Much publicly-funded education imposes entry requirements; most private sector distance learning providers do not. This is not carelessness, nor a desire to maximise income whatever the educational cost. It is a natural consequence of a philosophy which encourages learners to take control of the process.
So it is normally assumed, in the private sector, that the learner is responsible for assessing his or her suitability for a course. The provider should help the learner make this assessment; but should not seek to make it for them.
Often learners do not recognise this fact, leading to problems and complaints later in the course. Therefore the good provider will:
• give the learner adequate information, advice and guidance to enable him or her to assess the course, its suitability, and his or her ability to take and complete the course successfully. This is vital. Many potential learners find it difficult to make such assessments reliably so there is a duty on providers to offer as much help as possible to overcome such difficulties.

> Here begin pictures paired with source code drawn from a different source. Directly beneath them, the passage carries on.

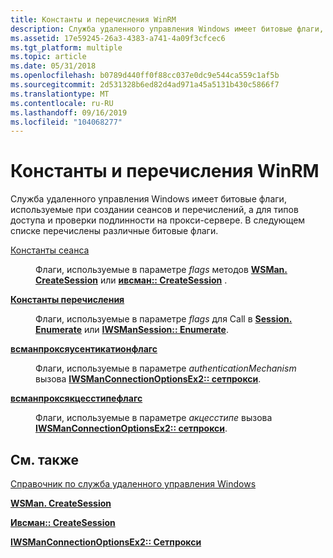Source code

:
 ```yaml
---
title: Константы и перечисления WinRM
description: Служба удаленного управления Windows имеет битовые флаги, используемые при создании сеансов и перечислений, а для типов доступа и проверки подлинности на прокси-сервере.
ms.assetid: 17e59245-26a3-4383-a741-4a09f3cfcec6
ms.tgt_platform: multiple
ms.topic: article
ms.date: 05/31/2018
ms.openlocfilehash: b0789d440ff0f88cc037e0dc9e544ca559c1af5b
ms.sourcegitcommit: 2d531328b6ed82d4ad971a45a5131b430c5866f7
ms.translationtype: MT
ms.contentlocale: ru-RU
ms.lasthandoff: 09/16/2019
ms.locfileid: "104068277"
---
```

# <a name="winrm-constants-and-enumerations"></a>Константы и перечисления WinRM

Служба удаленного управления Windows имеет битовые флаги, используемые при создании сеансов и перечислений, а для типов доступа и проверки подлинности на прокси-сервере. В следующем списке перечислены различные битовые флаги.

<dl> <dt>

<span id="Session_Constants"></span><span id="session_constants"></span><span id="SESSION_CONSTANTS"></span>[Константы сеанса](session-constants.md)
</dt> <dd>

Флаги, используемые в параметре *flags* методов [**WSMan. CreateSession**](wsman-createsession.md) или [**ивсман:: CreateSession**](/windows/desktop/api/WSManDisp/nf-wsmandisp-iwsman-createsession) .

</dd> <dt>

<span id="Enumeration_Constants"></span><span id="enumeration_constants"></span><span id="ENUMERATION_CONSTANTS"></span>[**Константы перечисления**](enumeration-constants.md)
</dt> <dd>

Флаги, используемые в параметре *flags* для Call в [**Session. Enumerate**](session-enumerate.md) или [**IWSManSession:: Enumerate**](/windows/desktop/api/WSManDisp/nf-wsmandisp-iwsmansession-enumerate).

</dd> <dt>

<span id="WSManProxyAuthenticationFlags"></span><span id="wsmanproxyauthenticationflags"></span><span id="WSMANPROXYAUTHENTICATIONFLAGS"></span>[**всманпроксяусентикатионфлагс**](/windows/desktop/api/WSManDisp/ne-wsmandisp-wsmanproxyauthenticationflags)
</dt> <dd>

Флаги, используемые в параметре *authenticationMechanism* вызова [**IWSManConnectionOptionsEx2:: сетпрокси**](/windows/desktop/api/WSManDisp/nf-wsmandisp-iwsmanconnectionoptionsex2-setproxy).

</dd> <dt>

<span id="WSManProxyAccessTypeFlags"></span><span id="wsmanproxyaccesstypeflags"></span><span id="WSMANPROXYACCESSTYPEFLAGS"></span>[**всманпроксякцесстипефлагс**](/windows/desktop/api/WSManDisp/ne-wsmandisp-wsmanproxyaccesstypeflags)
</dt> <dd>

Флаги, используемые в параметре *акцесстипе* вызова [**IWSManConnectionOptionsEx2:: сетпрокси**](/windows/desktop/api/WSManDisp/nf-wsmandisp-iwsmanconnectionoptionsex2-setproxy).

</dd> </dl>

## <a name="related-topics"></a>См. также

<dl> <dt>

[Справочник по служба удаленного управления Windows](windows-remote-management-reference.md)
</dt> <dt>

[**WSMan. CreateSession**](wsman-createsession.md)
</dt> <dt>

[**Ивсман:: CreateSession**](/windows/desktop/api/WSManDisp/nf-wsmandisp-iwsman-createsession)
</dt> <dt>

[**IWSManConnectionOptionsEx2:: Сетпрокси**](/windows/desktop/api/WSManDisp/nf-wsmandisp-iwsmanconnectionoptionsex2-setproxy)
</dt> </dl>

 

 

• ensure that the enrolee understands that it is his or her responsibility to make these assessments.
Suppose, for example, the course leads to exams set by an external awarding body, and that body also requires entrants to have other qualifications to be able to take those exams. The provider must ensure that the potential enrolee fully understands this. But the decision whether or not to enrol still rests with the learner.
If the provider offers pre-enrolment tests, these must be of sufficient depth and rigor to enable the learner to make an informed judgement as to their ability to take and complete the course successfully.

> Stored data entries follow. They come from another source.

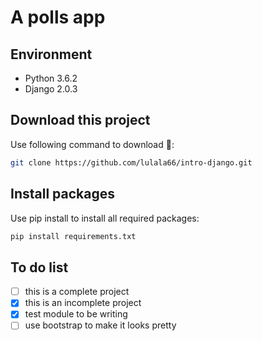 # A polls app

## Environment

- Python 3.6.2
- Django 2.0.3

## Download this project

Use following command to download :ghost::

```bash
git clone https://github.com/lulala66/intro-django.git
```

## Install packages

Use pip install to install all required packages:

```bash
pip install requirements.txt
```

## To do list

- [ ] this is a complete project
- [x] this is an incomplete project
- [x] test module to be writing
- [ ] use bootstrap to make it looks pretty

There may also be circumstances, however, when the provider will refuse to enrol an applicant. These should be advertised in advance, in a prospectus or whatever.
Specifics will vary between providers and between courses, but might exclude individuals:
• who have committed certain criminal offences;
• who do not, in the judgement of the provider, have adequate skills, such as grasp of English or numerical ability;
• who require more support than the provider can offer. Note that the provider has a legal duty to modify their courses as far as is reasonable for people with disabilities, and that the research must be done in advance to decide what adaptations are possible within the available resources. Separate guidance is offered on this area.
If a course is likely to be unreasonably difficult or impossible to undertake without particular practical experience or academic attainment, the provider should warn the potential enrolee of this fact, and ideally recommend appropriate qualifications or work experience.